▶ Problem statement: Every line containing "paragraph" should be copied out. Go through the entries and find them.

▶ Provided records:
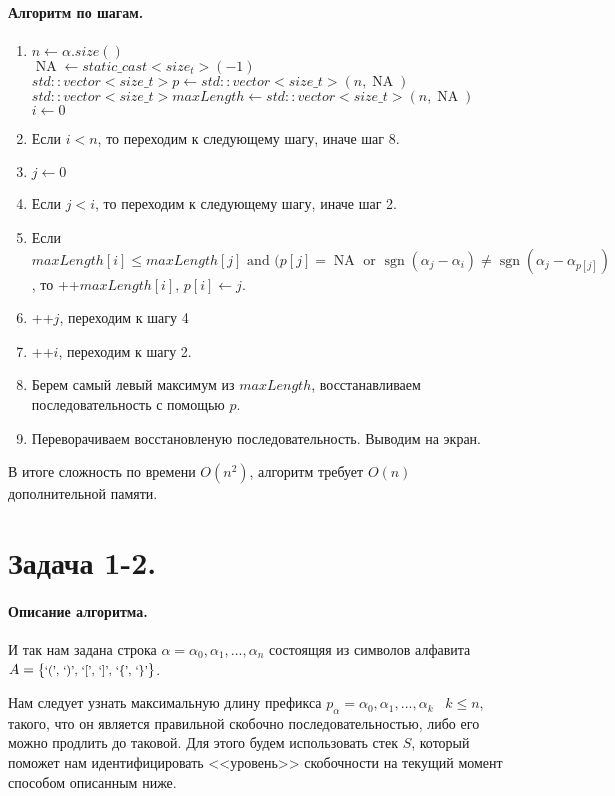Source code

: \documentclass[12pt]{article}
\newcommand{\sgn}{\operatorname{sgn}}
\newcommand{\NA}{\operatorname{NA}}
\begin{document}
\paragraph{Алгоритм по шагам.}
\begin{enumerate}
    \item $ n \leftarrow \alpha.size() $ \\
          $ \NA \leftarrow static\_cast<size_t> (-1)$ \\
          $ std::vector<size\_t> p \leftarrow std::vector<size\_t>(n, \NA) $ \\
          $ std::vector<size\_t> maxLength \leftarrow std::vector<size\_t>(n, \NA)$
          $ i \leftarrow 0 $
    \item Если $ i < n $, то переходим к следующему шагу, иначе шаг 8.
    \item $ j \leftarrow 0 $
    \item Если $ j < i $, то переходим к следующему шагу, иначе шаг 2.
    \item Если $ maxLength[i] \le maxLength[j] \mbox{   and   } (p[j] = \NA \mbox{   or   } \sgn(\alpha_j - \alpha_i) \ne \sgn(\alpha_j - \alpha_{p[j]}) $,
          то ++$maxLength[i]$, $ p[i] \leftarrow j $.
    \item ++$j$, переходим к шагу 4
    \item ++$i$, переходим к шагу 2.
    \item Берем самый левый максимум из $ maxLength $, восстанавливаем последовательность с помощью $ p $.
    \item Переворачиваем восстановленую последовательность. Выводим на экран.
\end{enumerate}
В итоге сложность по времени $ O(n^2) $, алгоритм требует $ O(n) $ дополнительной памяти.




\section{Задача 1-2.} 
\paragraph{Описание алгоритма.}
И так нам задана строка $ \alpha = \alpha_0, \alpha_1, ..., \alpha_n$ состоящяя
из символов алфавита 
$ A = \left\{ 
    \mbox{\footnotesize{`(', `)', `[', `]', `\{', `\}'}}
\right\} $.

Нам следует узнать максимальную длину префикса $ p_{\alpha} = \alpha_0, \alpha_1, ..., \alpha_k \;\;\; k \le n$, такого, что он является
правильной скобочно последовательностью, либо его можно продлить до таковой. Для этого будем использовать стек $ S $,
который поможет нам идентифицировать <<уровень>> скобочности на текущий момент способом
описанным ниже.
\end{document}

▶ Answer area:
\paragraph{Алгоритм по шагам.}
\paragraph{Описание алгоритма.}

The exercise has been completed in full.